How can the euro area contribute to recovery? A successful economic and monetary union (EMU) holds great promise for the world economy. It will bring a broader and deeper European capital market, offering new opportunities to savers and borrowers the world over. It should facilitate European growth, and all that entails for the world economy. It also offers new scope for global cooperation--and the IMF looks forward to playing a full part in this process.
But challenges remain to be addressed if EMU is to realize its full promise. In the fiscal area, the task of bringing budgets into balance or small surplus is not yet complete. But it is in improving the working of labor and product markets, reforming public spending programs, and lightening the burden of taxation that the progress now needs to be made. These are the key to realizing Europe's full potential for lasting job creation and growth. And on a lighter note, I might point out the ongoing debate over which cartoon character should symbolize the New Europe--Captain Euro and Tintin right now being the top two contenders. And the debate over the name for the euro area: "Euroland", "Eurolande," or "Euro Zone." Don't worry, the IMF will steer clear of these issues!
Lessons from Asia
Let me turn now to the lessons of the Asian crisis, both for the countries concerned, and for the international monetary system as a whole.
The events that consumed Thailand, Korea, and Indonesia did not emanate from profligate government policies. Rather, they originated in latent cronyism and financial sector weakness, which led to a capital crisis sparked by massive outflows of funds from these countries. These three countries were particularly vulnerable to a change in investor sentiment because of their very large short-term debt exposures.
There has been no shortage of controversy on how to deal with confidence crises. We have debated the issues within the IMF as part of our established review process, and we have recently completed an internal review of our handling of the crisis. The report--which is candid--and the Executive Board's views on the report have just been released, in the hopes of contributing to the public debate on the handling of the crisis and how to forestall new crises. It is very much a preliminary assessment at this still early stage, but a number of broad themes seem reasonably clear.

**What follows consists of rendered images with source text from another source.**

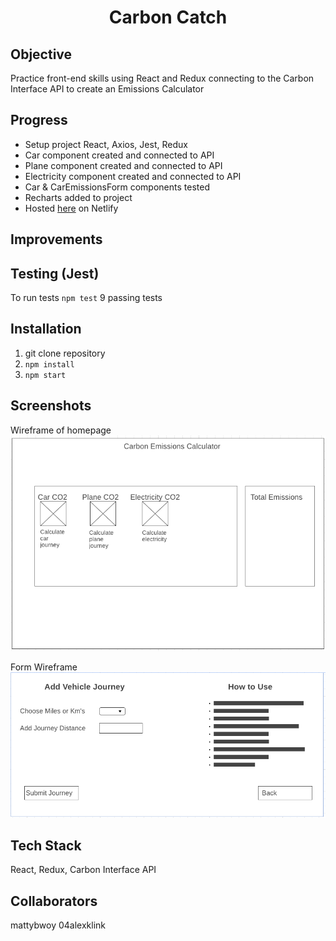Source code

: <h1 align="center">

Carbon Catch

</h1>

## Objective
Practice front-end skills using React and Redux connecting to the Carbon Interface API to create an Emissions Calculator

## Progress
 - Setup project React, Axios, Jest, Redux
 - Car component created and connected to API
 - Plane component created and connected to API
 - Electricity component created and connected to API
 - Car & CarEmissionsForm components tested
 - Recharts added to project
 - Hosted [here](https://60927c341b0e2ade3bc01b95--suspicious-perlman-b5fa2d.netlify.app/) on Netlify  

## Improvements

## Testing (Jest)
To run tests `npm test`
9 passing tests

## Installation

1. git clone repository
2. `npm install`
3. `npm start`

## Screenshots
Wireframe of homepage
![Wireframe1](./src/images/Wireframe1.png)

Form Wireframe
![Wireframe2](./src/images/Wireframe2.png)

## Tech Stack

React, Redux, Carbon Interface API

## Collaborators
mattybwoy
04alexklink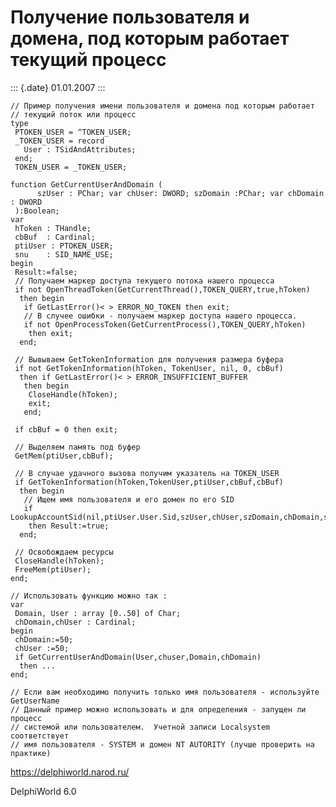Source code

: Получение пользователя и домена, под которым работает текущий процесс
=====================================================================

::: {.date}
01.01.2007
:::

    // Пример получения имени пользователя и домена под которым работает 
    // текущий поток или процесс 
    type
     PTOKEN_USER = ^TOKEN_USER;
     _TOKEN_USER = record
       User : TSidAndAttributes;
     end;
     TOKEN_USER = _TOKEN_USER;
     
    function GetCurrentUserAndDomain (
          szUser : PChar; var chUser: DWORD; szDomain :PChar; var chDomain : DWORD
     ):Boolean;
    var
     hToken : THandle;
     cbBuf  : Cardinal;
     ptiUser : PTOKEN_USER;
     snu    : SID_NAME_USE;
    begin
     Result:=false;
     // Получаем маркер доступа текущего потока нашего процесса
     if not OpenThreadToken(GetCurrentThread(),TOKEN_QUERY,true,hToken)
      then begin
       if GetLastError()< > ERROR_NO_TOKEN then exit;
       // В случее ошибки - получаем маркер доступа нашего процесса.
       if not OpenProcessToken(GetCurrentProcess(),TOKEN_QUERY,hToken)
        then exit;
      end;
     
     // Вывываем GetTokenInformation для получения размера буфера 
     if not GetTokenInformation(hToken, TokenUser, nil, 0, cbBuf)
      then if GetLastError()< > ERROR_INSUFFICIENT_BUFFER
       then begin
        CloseHandle(hToken); 
        exit;
       end;
     
     if cbBuf = 0 then exit;
     
     // Выделяем память под буфер 
     GetMem(ptiUser,cbBuf);
     
     // В случае удачного вызова получим указатель на TOKEN_USER
     if GetTokenInformation(hToken,TokenUser,ptiUser,cbBuf,cbBuf)
      then begin
       // Ищем имя пользователя и его домен по его SID
       if LookupAccountSid(nil,ptiUser.User.Sid,szUser,chUser,szDomain,chDomain,snu)
        then Result:=true;
      end;
     
     // Освобождаем ресурсы 
     CloseHandle(hToken);
     FreeMem(ptiUser);
    end;
     
    // Использовать функцию можно так :
    var
     Domain, User : array [0..50] of Char;
     chDomain,chUser : Cardinal;
    begin
     chDomain:=50;
     chUser :=50;
     if GetCurrentUserAndDomain(User,chuser,Domain,chDomain)
      then ...
    end; 
     
    // Если вам необходимо получить только имя пользователя - используйте GetUserName
    // Данный пример можно использовать и для определения - запущен ли процесс
    // системой или пользователем.  Учетной записи Localsystem соответствует 
    // имя пользователя - SYSTEM и домен NT AUTORITY (лучше проверить на практике)
     

<https://delphiworld.narod.ru/>

DelphiWorld 6.0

Was monetary policy held too tight in Indonesia, Korea and Thailand? Did these countries really need to jack up their interest rates to contain the decline of their currencies? Several critics of the IMF would have preferred a different approach--one that would have allowed these currencies to depreciate much further than they did. But the report concludes that this would have set in motion a more damaging cycle of devaluation, inflation, and recession. Moreover, in none of the countries concerned does the evidence indicate that the monetary policy applied was the main reason for the economic downturn.
As it turned out, the Thai baht and Korean won began to strengthen as the tight monetary policy took hold--these currencies have now recovered over half of the initial sharp depreciation--enabling interest rates to retreat to below pre-crisis levels. It is our firm belief that, faced with a crisis of confidence--one that brings currency collapse and threatens to carry rapidly accelerating inflation in its wake--a government has little choice but to take tough monetary action. Indeed, Indonesia's highly expansionary monetary policy in early 1998 contributed to market turmoil and enabled inflation to take off.
How about fiscal policy? In this area, the programs underwent significant changes as it became clear that the countries were sliding into a deep recession. Initially, a degree of fiscal adjustment--more so in Thailand than in Korea and Indonesia--was envisaged to support external adjustment and make room for the cost of financial sector restructuring. If the programs had stuck to the initial fiscal targets as the outlook worsened, fiscal policy would have become very contractionary. But we changed the targets. Beginning in 1998, fiscal policy became increasingly oriented toward supporting economic activity. Increased spending on social safety nets to mitigate the effects of the crisis on the poorest segments of society also became an important goal. In the end, the programs allowed for substantial increases in fiscal deficits.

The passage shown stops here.